Axel Sarrias, MD; Antoni Bayes-Genis, MD, PhD


Circulation. 2018;138(6):551-553. 

In This Article

Abstract and Introduction


Sacubitril/valsartan is the first of a new class of drugs known as angiotensin receptor neprilysin inhibitors. In the pivotal PARADIGM-HF trial (Prospective Comparison of ARNi with ACEi to Determine Impact on Global Mortality and Morbidity in Heart Failure),[1] published in 2014, 8442 patients with heart failure (HF) and reduced ejection fraction were randomized to receive either sacubitril/valsartan or enalapril. Patients in the sacubitril/valsartan group had a 20% relative risk reduction in the primary outcome cardiovascular death or HF hospitalization.
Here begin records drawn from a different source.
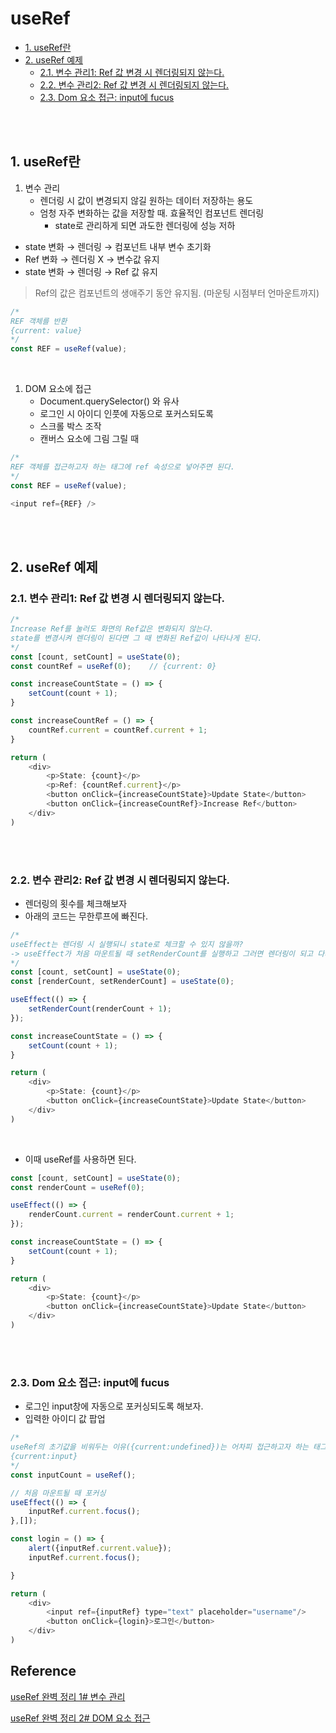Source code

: # useRef <!-- omit in toc -->
- [1. useRef란](#1-useref란)
- [2. useRef 예제](#2-useref-예제)
  - [2.1. 변수 관리1: Ref 값 변경 시 렌더링되지 않는다.](#21-변수-관리1-ref-값-변경-시-렌더링되지-않는다)
  - [2.2. 변수 관리2: Ref 값 변경 시 렌더링되지 않는다.](#22-변수-관리2-ref-값-변경-시-렌더링되지-않는다)
  - [2.3. Dom 요소 접근: input에 fucus](#23-dom-요소-접근-input에-fucus)

<br><br>

## 1. useRef란
1. 변수 관리
   - 렌더링 시 값이 변경되지 않길 원하는 데이터 저장하는 용도
   - 엄청 자주 변화하는 값을 저장할 때. 효율적인 컴포넌트 렌더링
     - state로 관리하게 되면 과도한 렌더링에 성능 저하
- state 변화 $\rightarrow$ 렌더링 $\rightarrow$ 컴포넌트 내부 변수 초기화
- Ref 변화 $\rightarrow$ 렌더링 X $\rightarrow$ 변수값 유지
- state 변화 $\rightarrow$ 렌더링 $\rightarrow$ Ref 값 유지

> Ref의 값은 컴포넌트의 생애주기 동안 유지됨. (마운팅 시점부터 언마운트까지)

```javascript
/* 
REF 객체를 반환 
{current: value}
*/
const REF = useRef(value);
```

<br>

1. DOM 요소에 접근
   - Document.querySelector() 와 유사
   - 로그인 시 아이디 인풋에 자동으로 포커스되도록
   - 스크롤 박스 조작
   - 캔버스 요소에 그림 그릴 때

```javascript
/* 
REF 객체를 접근하고자 하는 태그에 ref 속성으로 넣어주면 된다. 
*/
const REF = useRef(value);

<input ref={REF} />
```

<br><br>

## 2. useRef 예제
### 2.1. 변수 관리1: Ref 값 변경 시 렌더링되지 않는다.
```javascript
/*
Increase Ref를 눌러도 화면의 Ref값은 변화되지 않는다.
state를 변경시켜 렌더링이 된다면 그 때 변화된 Ref값이 나타나게 된다.
*/
const [count, setCount] = useState(0);
const countRef = useRef(0);    // {current: 0}

const increaseCountState = () => {
    setCount(count + 1);
}

const increaseCountRef = () => {
    countRef.current = countRef.current + 1;
}

return (
    <div>
        <p>State: {count}</p>
        <p>Ref: {countRef.current}</p>
        <button onClick={increaseCountState}>Update State</button>
        <button onClick={increaseCountRef}>Increase Ref</button>
    </div>
)
```

<br><br>

### 2.2. 변수 관리2: Ref 값 변경 시 렌더링되지 않는다.
- 렌더링의 횟수를 체크해보자
- 아래의 코드는 무한루프에 빠진다.

```javascript
/*
useEffect는 렌더링 시 실행되니 state로 체크할 수 있지 않을까?
-> useEffect가 처음 마운트될 때 setRenderCount를 실행하고 그러면 렌더링이 되고 다시 useEffect가 실행되고 setRenderCount를 실행하고... 
*/
const [count, setCount] = useState(0);
const [renderCount, setRenderCount] = useState(0);

useEffect(() => {
    setRenderCount(renderCount + 1);
});

const increaseCountState = () => {
    setCount(count + 1);
}

return (
    <div>
        <p>State: {count}</p>
        <button onClick={increaseCountState}>Update State</button>
    </div>
)
```

<br>

- 이때 useRef를 사용하면 된다.

```javascript
const [count, setCount] = useState(0);
const renderCount = useRef(0);

useEffect(() => {
    renderCount.current = renderCount.current + 1;
});

const increaseCountState = () => {
    setCount(count + 1);
}

return (
    <div>
        <p>State: {count}</p>
        <button onClick={increaseCountState}>Update State</button>
    </div>
)
```

<br><br>

### 2.3. Dom 요소 접근: input에 fucus
- 로그인 input창에 자동으로 포커싱되도록 해보자.
- 입력한 아이디 값 팝업
  
```javascript
/*
useRef의 초기값을 비워두는 이유({current:undefined})는 어차피 접근하고자 하는 태그가 들어갈 것이기 때문이다.
{current:input}
*/
const inputCount = useRef();

// 처음 마운트될 때 포커싱
useEffect(() => {
    inputRef.current.focus();
},[]);

const login = () => {
    alert({inputRef.current.value});
    inputRef.current.focus();

}

return (
    <div>
        <input ref={inputRef} type="text" placeholder="username"/>
        <button onClick={login}>로그인</button>
    </div>
)
```

## Reference <!-- omit in toc -->
[useRef 완벽 정리 1# 변수 관리](https://www.youtube.com/watch?v=VxqZrL4FLz8&list=PLZ5oZ2KmQEYjwhSxjB_74PoU6pmFzgVMO&index=3)

[useRef 완벽 정리 2# DOM 요소 접근](https://www.youtube.com/watch?v=EMK8oUUwP5Q)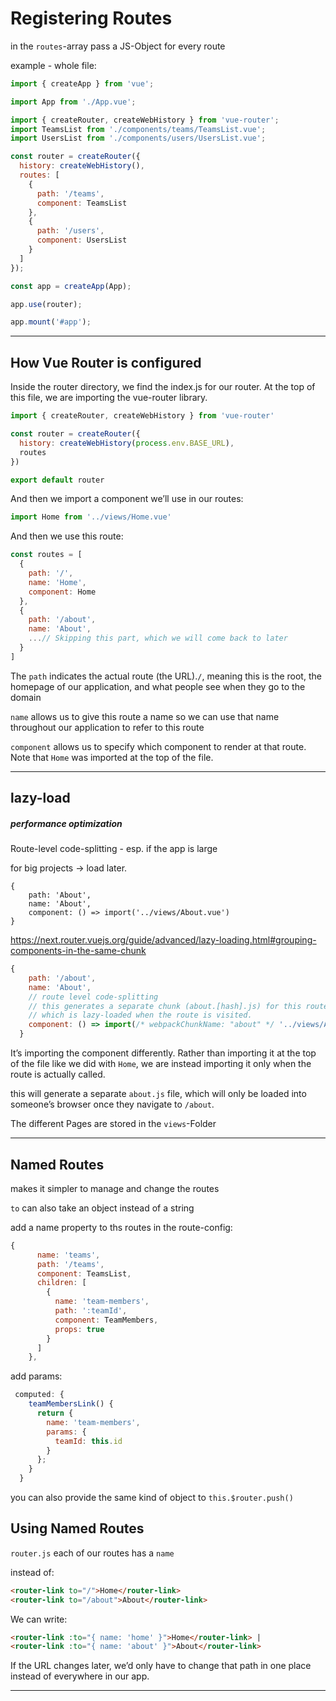# Registering Routes

in the `routes`-array pass a JS-Object for every route

example - whole file:

```js
import { createApp } from 'vue';

import App from './App.vue';

import { createRouter, createWebHistory } from 'vue-router';
import TeamsList from './components/teams/TeamsList.vue';
import UsersList from './components/users/UsersList.vue';

const router = createRouter({
  history: createWebHistory(),
  routes: [
    {
      path: '/teams',
      component: TeamsList
    },
    {
      path: '/users',
      component: UsersList
    }
  ]
});

const app = createApp(App);

app.use(router);

app.mount('#app');

```

------

## How Vue Router is configured

Inside the router directory, we find the index.js for our router. At the top of this file, we are importing the vue-router library.

```js
import { createRouter, createWebHistory } from 'vue-router'
```

```js
const router = createRouter({
  history: createWebHistory(process.env.BASE_URL),
  routes
})

export default router
```

And then we import a component we’ll use in our routes:

```jsx
import Home from '../views/Home.vue'
```

And then we use this route:

```js
const routes = [
  {
    path: '/',
    name: 'Home',
    component: Home
  },
  {
    path: '/about',
    name: 'About',
    ...// Skipping this part, which we will come back to later
  }
]
```

The `path` indicates the actual route (the URL).`/`, meaning this is the root, the homepage of our application, and what people see when they go to the domain

 `name` allows us to give this route a name so we can use that name throughout our application to refer to this route 

 `component` allows us to specify which component to render at that route. Note that `Home` was imported at the top of the file.

------

##  lazy-load

#####  performance optimization

Route-level code-splitting - esp. if the app is large

for big projects -> load later.

```
{
	path: 'About',
	name: 'About',
	component: () => import('../views/About.vue')
}
```

https://next.router.vuejs.org/guide/advanced/lazy-loading.html#grouping-components-in-the-same-chunk

```js
{
    path: '/about',
    name: 'About',
    // route level code-splitting
    // this generates a separate chunk (about.[hash].js) for this route
    // which is lazy-loaded when the route is visited.
    component: () => import(/* webpackChunkName: "about" */ '../views/About.vue')
  }
```

It’s  importing the component differently. Rather than importing it at the top of the file like we did with `Home`, we are instead importing it only when the route is actually called.

this will generate a separate `about.js` file, which will only be loaded into someone’s browser once they navigate to `/about`.

The different Pages are stored in the `views`-Folder

------

## Named Routes

makes it simpler to manage and change the routes

`to` can also take an object instead of a string

add a name property to ths routes in the route-config:

```js
{
      name: 'teams',
      path: '/teams',
      component: TeamsList,
      children: [
        {
          name: 'team-members',
          path: ':teamId',
          component: TeamMembers,
          props: true
        }
      ]
    },
```

add params:

```js
 computed: {
    teamMembersLink() {
      return {
        name: 'team-members',
        params: {
          teamId: this.id
        }
      };
    }
  }
```

you can also provide the same kind of object to `this.$router.push()`

## Using Named Routes

`router.js` each of our routes has a `name`

instead of:

```html
<router-link to="/">Home</router-link>
<router-link to="/about">About</router-link>
```

We can write:

```html
<router-link :to="{ name: 'home' }">Home</router-link> |
<router-link :to="{ name: 'about' }">About</router-link>
```

If the URL changes later, we’d only have to change that path in one place instead of everywhere in our app.

------

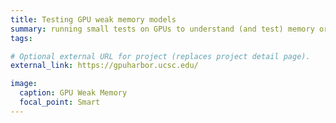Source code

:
 ```yaml
---
title: Testing GPU weak memory models
summary: running small tests on GPUs to understand (and test) memory ordering properties
tags:

# Optional external URL for project (replaces project detail page).
external_link: https://gpuharbor.ucsc.edu/

image:
  caption: GPU Weak Memory
  focal_point: Smart
---
```

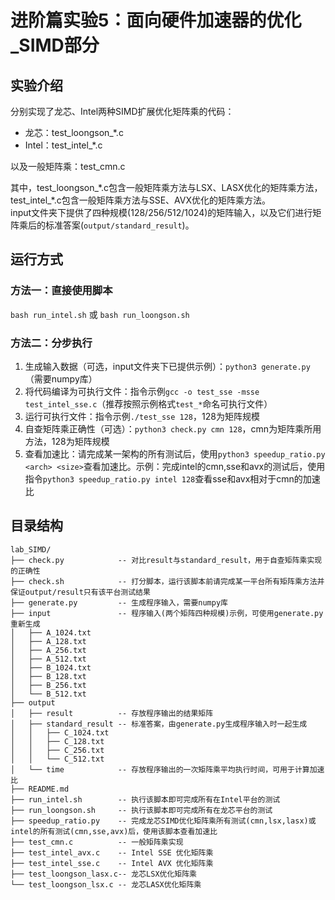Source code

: # 进阶篇实验5：面向硬件加速器的优化_SIMD部分
## 实验介绍
分别实现了龙芯、Intel两种SIMD扩展优化矩阵乘的代码：  
- 龙芯：test_loongson_*.c  
- Intel：test_intel_*.c

以及一般矩阵乘：test_cmn.c  

其中，test_loongson_\*.c包含一般矩阵乘方法与LSX、LASX优化的矩阵乘方法，test_intel_\*.c包含一般矩阵乘方法与SSE、AVX优化的矩阵乘方法。  
input文件夹下提供了四种规模(128/256/512/1024)的矩阵输入，以及它们进行矩阵乘后的标准答案(`output/standard_result`)。

## 运行方式 
### 方法一：直接使用脚本
`bash run_intel.sh` 或 `bash run_loongson.sh`  

### 方法二：分步执行
1. 生成输入数据（可选，input文件夹下已提供示例）：`python3 generate.py`（需要numpy库）
2. 将代码编译为可执行文件：指令示例`gcc -o test_sse -msse test_intel_sse.c`（推荐按照示例格式`test_*`命名可执行文件）
3. 运行可执行文件：指令示例`./test_sse 128`，128为矩阵规模
4. 自查矩阵乘正确性（可选）：`python3 check.py cmn 128`，cmn为矩阵乘所用方法，128为矩阵规模
5. 查看加速比：请完成某一架构的所有测试后，使用`python3 speedup_ratio.py <arch> <size>`查看加速比。示例：完成intel的cmn,sse和avx的测试后，使用指令`python3 speedup_ratio.py intel 128`查看sse和avx相对于cmn的加速比

## 目录结构

```
lab_SIMD/
├── check.py            -- 对比result与standard_result，用于自查矩阵乘实现的正确性
├── check.sh            -- 打分脚本，运行该脚本前请完成某一平台所有矩阵乘方法并保证output/result只有该平台测试结果
├── generate.py         -- 生成程序输入，需要numpy库
├── input               -- 程序输入(两个矩阵四种规模)示例，可使用generate.py重新生成
│   ├── A_1024.txt
│   ├── A_128.txt
│   ├── A_256.txt
│   ├── A_512.txt
│   ├── B_1024.txt
│   ├── B_128.txt
│   ├── B_256.txt
│   └── B_512.txt
├── output              
│   ├── result          -- 存放程序输出的结果矩阵
│   ├── standard_result -- 标准答案，由generate.py生成程序输入时一起生成
│   │   ├── C_1024.txt
│   │   ├── C_128.txt
│   │   ├── C_256.txt
│   │   └── C_512.txt
│   └── time            -- 存放程序输出的一次矩阵乘平均执行时间，可用于计算加速比
├── README.md
├── run_intel.sh        -- 执行该脚本即可完成所有在Intel平台的测试
├── run_loongson.sh     -- 执行该脚本即可完成所有在龙芯平台的测试
├── speedup_ratio.py    -- 完成龙芯SIMD优化矩阵乘所有测试(cmn,lsx,lasx)或intel的所有测试(cmn,sse,avx)后，使用该脚本查看加速比
├── test_cmn.c          -- 一般矩阵乘实现
├── test_intel_avx.c    -- Intel SSE 优化矩阵乘
├── test_intel_sse.c    -- Intel AVX 优化矩阵乘
├── test_loongson_lasx.c-- 龙芯LSX优化矩阵乘
└── test_loongson_lsx.c -- 龙芯LASX优化矩阵乘
```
Regarding the mode of death, most deaths in the study (1587; 80.9%) were because of cardiovascular factors, with sudden death being the most common cause of cardiovascular death (44.8%), followed by worsening HF (26.5%).[2] The reduction in mortality with sacubitril/valsartan was similar for sudden death and pump failure (20% and 21% relative risk reduction, respectively), although notably with no effect on incident atrial fibrillation. These results are more compelling if we take into account that the vast majority of patients in the PARADIGM-HF trial received optimal guideline-based medical therapy with drugs that have already been shown to reduce overall mortality and sudden death; 93% of patients were taking β-blockers and 55% were taking a mineralocorticoid receptor antagonist. The reduction in sudden death with sacubitril/valsartan was independent of protection with implantable cardioverter defibrillators (ICDs), present in only 15% of enrolled patients.[2]